Trent from Simple Dollar recently talked about his worst job and it got me thinking about my worst job and what I learned from it.

My worst job wasn't that hard to remember as I worked it for 1 day and then went in the next day and quit.

I believe I was just out of high school, maybe 18 or 19 and looking for a summer job. On the other side of town was a good paying job at the small magazine distribution center. It was my job to get the magazine organized for the different stores as the drivers would take them out for the day.

It was a simple job: take magazines off the pallet, organize into stacks, grab proper number of magazines from each pile for each store, hang out with people my age and I got to wear jeans and a t-shirt because the job was dirty.

However, as the day wore on I disliked the job more and more, not because of the manual labor or people I worked with but I started to feel dirty, but not because of my outward appearance but my heart and soul felt dirty.

The stores that we organized magazines for weren't just the local gas stations and retail stores but for the lone adult book store as well, and over the course of the work day it got harder and harder to look at the front covers of the porn magazines. Unlike in gas stations where you may see an adult magazine and have only the title showing, the adult book store received their magazines without any 'modesty covers' and I was able to see the complete picture along with all the subtitles as well.

I made comments to some of the other co-workers and they joked around with me about it and mentioned that I would get used to them and it wouldn't bother me as much. But by the end of the day my stomach was upset and frankly I didn't want to "get used to them".

That night I spoke with my parents about it and they seemed to concur with my plan to quit. This was one of my first adult decisions and I was both excited and scared, even though I felt I was going to be making the proper decision. The next morning I walked into my boss' office before work was to get started and let him know how I felt and that I couldn't work with the adult magazines around. I still remember his facial reaction; even though he was sorry to see me go and was glad I came to him instead of just not showing up, his face, however, showed surprise and confusion, almost like he didn't understand how a magazine could affect someone in that way.

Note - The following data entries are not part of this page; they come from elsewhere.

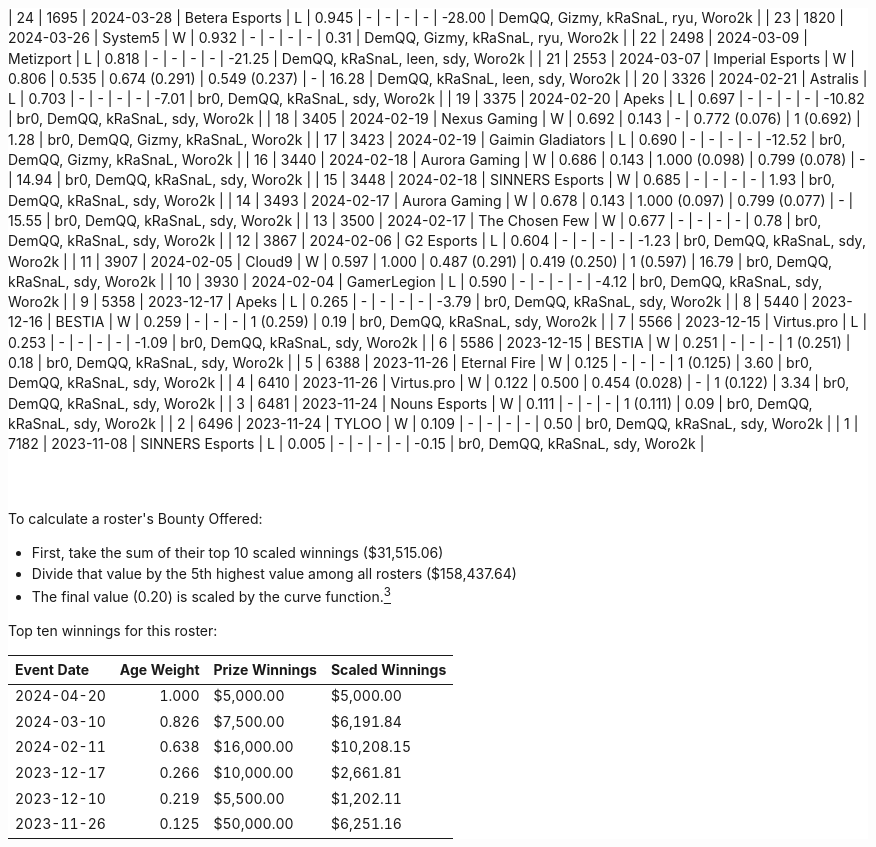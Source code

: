 |           24 |     1695 | 2024-03-28 | Betera Esports        | L   | 0.945      | -            | -                | -                | -         |   -28.00 | DemQQ, Gizmy, kRaSnaL, ryu, Woro2k |
|           23 |     1820 | 2024-03-26 | System5               | W   | 0.932      | -            | -                | -                | -         |     0.31 | DemQQ, Gizmy, kRaSnaL, ryu, Woro2k |
|           22 |     2498 | 2024-03-09 | Metizport             | L   | 0.818      | -            | -                | -                | -         |   -21.25 | DemQQ, kRaSnaL, leen, sdy, Woro2k  |
|           21 |     2553 | 2024-03-07 | Imperial Esports      | W   | 0.806      | 0.535        | 0.674 (0.291)    | 0.549 (0.237)    | -         |    16.28 | DemQQ, kRaSnaL, leen, sdy, Woro2k  |
|           20 |     3326 | 2024-02-21 | Astralis              | L   | 0.703      | -            | -                | -                | -         |    -7.01 | br0, DemQQ, kRaSnaL, sdy, Woro2k   |
|           19 |     3375 | 2024-02-20 | Apeks                 | L   | 0.697      | -            | -                | -                | -         |   -10.82 | br0, DemQQ, kRaSnaL, sdy, Woro2k   |
|           18 |     3405 | 2024-02-19 | Nexus Gaming          | W   | 0.692      | 0.143        | -                | 0.772 (0.076)    | 1 (0.692) |     1.28 | br0, DemQQ, Gizmy, kRaSnaL, Woro2k |
|           17 |     3423 | 2024-02-19 | Gaimin Gladiators     | L   | 0.690      | -            | -                | -                | -         |   -12.52 | br0, DemQQ, Gizmy, kRaSnaL, Woro2k |
|           16 |     3440 | 2024-02-18 | Aurora Gaming         | W   | 0.686      | 0.143        | 1.000 (0.098)    | 0.799 (0.078)    | -         |    14.94 | br0, DemQQ, kRaSnaL, sdy, Woro2k   |
|           15 |     3448 | 2024-02-18 | SINNERS Esports       | W   | 0.685      | -            | -                | -                | -         |     1.93 | br0, DemQQ, kRaSnaL, sdy, Woro2k   |
|           14 |     3493 | 2024-02-17 | Aurora Gaming         | W   | 0.678      | 0.143        | 1.000 (0.097)    | 0.799 (0.077)    | -         |    15.55 | br0, DemQQ, kRaSnaL, sdy, Woro2k   |
|           13 |     3500 | 2024-02-17 | The Chosen Few        | W   | 0.677      | -            | -                | -                | -         |     0.78 | br0, DemQQ, kRaSnaL, sdy, Woro2k   |
|           12 |     3867 | 2024-02-06 | G2 Esports            | L   | 0.604      | -            | -                | -                | -         |    -1.23 | br0, DemQQ, kRaSnaL, sdy, Woro2k   |
|           11 |     3907 | 2024-02-05 | Cloud9                | W   | 0.597      | 1.000        | 0.487 (0.291)    | 0.419 (0.250)    | 1 (0.597) |    16.79 | br0, DemQQ, kRaSnaL, sdy, Woro2k   |
|           10 |     3930 | 2024-02-04 | GamerLegion           | L   | 0.590      | -            | -                | -                | -         |    -4.12 | br0, DemQQ, kRaSnaL, sdy, Woro2k   |
|            9 |     5358 | 2023-12-17 | Apeks                 | L   | 0.265      | -            | -                | -                | -         |    -3.79 | br0, DemQQ, kRaSnaL, sdy, Woro2k   |
|            8 |     5440 | 2023-12-16 | BESTIA                | W   | 0.259      | -            | -                | -                | 1 (0.259) |     0.19 | br0, DemQQ, kRaSnaL, sdy, Woro2k   |
|            7 |     5566 | 2023-12-15 | Virtus.pro            | L   | 0.253      | -            | -                | -                | -         |    -1.09 | br0, DemQQ, kRaSnaL, sdy, Woro2k   |
|            6 |     5586 | 2023-12-15 | BESTIA                | W   | 0.251      | -            | -                | -                | 1 (0.251) |     0.18 | br0, DemQQ, kRaSnaL, sdy, Woro2k   |
|            5 |     6388 | 2023-11-26 | Eternal Fire          | W   | 0.125      | -            | -                | -                | 1 (0.125) |     3.60 | br0, DemQQ, kRaSnaL, sdy, Woro2k   |
|            4 |     6410 | 2023-11-26 | Virtus.pro            | W   | 0.122      | 0.500        | 0.454 (0.028)    | -                | 1 (0.122) |     3.34 | br0, DemQQ, kRaSnaL, sdy, Woro2k   |
|            3 |     6481 | 2023-11-24 | Nouns Esports         | W   | 0.111      | -            | -                | -                | 1 (0.111) |     0.09 | br0, DemQQ, kRaSnaL, sdy, Woro2k   |
|            2 |     6496 | 2023-11-24 | TYLOO                 | W   | 0.109      | -            | -                | -                | -         |     0.50 | br0, DemQQ, kRaSnaL, sdy, Woro2k   |
|            1 |     7182 | 2023-11-08 | SINNERS Esports       | L   | 0.005      | -            | -                | -                | -         |    -0.15 | br0, DemQQ, kRaSnaL, sdy, Woro2k   |

<br />
<span id="table2"></span><br />
To calculate a roster's Bounty Offered:<br />

- First, take the sum of their top 10 scaled winnings ($31,515.06)
- Divide that value by the 5th highest value among all rosters ($158,437.64)
- The final value (0.20) is scaled by the curve function.[<sup>3</sup>](#curveFunction)

Top ten winnings for this roster:<br />

| Event Date | Age Weight | Prize Winnings | Scaled Winnings |
| :- | -: | :- | :- |
| 2024-04-20 |      1.000 | $5,000.00      | $5,000.00       |
| 2024-03-10 |      0.826 | $7,500.00      | $6,191.84       |
| 2024-02-11 |      0.638 | $16,000.00     | $10,208.15      |
| 2023-12-17 |      0.266 | $10,000.00     | $2,661.81       |
| 2023-12-10 |      0.219 | $5,500.00      | $1,202.11       |
| 2023-11-26 |      0.125 | $50,000.00     | $6,251.16       |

That day I left the job a little more grown-up because I understood myself and those around me better.

My decision to leave my job made me realize that by leaving them in the lurch with one person down, I saw how much impact one person can have on a business. Plus there was probably the confusion from the other co-workers about how a magazine could affect someone so much they would quit a job.

My decision to leave also helped me understand what things I wouldn't do for the almighty dollar. I had found a limitation that I wouldn't personally cross just for the money. However, since that time I have pulled diapers out of clogged toilets and helped a stranger, who was a hoarder, move into another home and some people would never do that for any price.

I didn't have another job lined up after I left that one, but at the time I felt that having no money coming in was better than one that made me feel icky every time I went into work. As much as I wanted get as much money as I could, there were limits to what I would be willing to do to get it.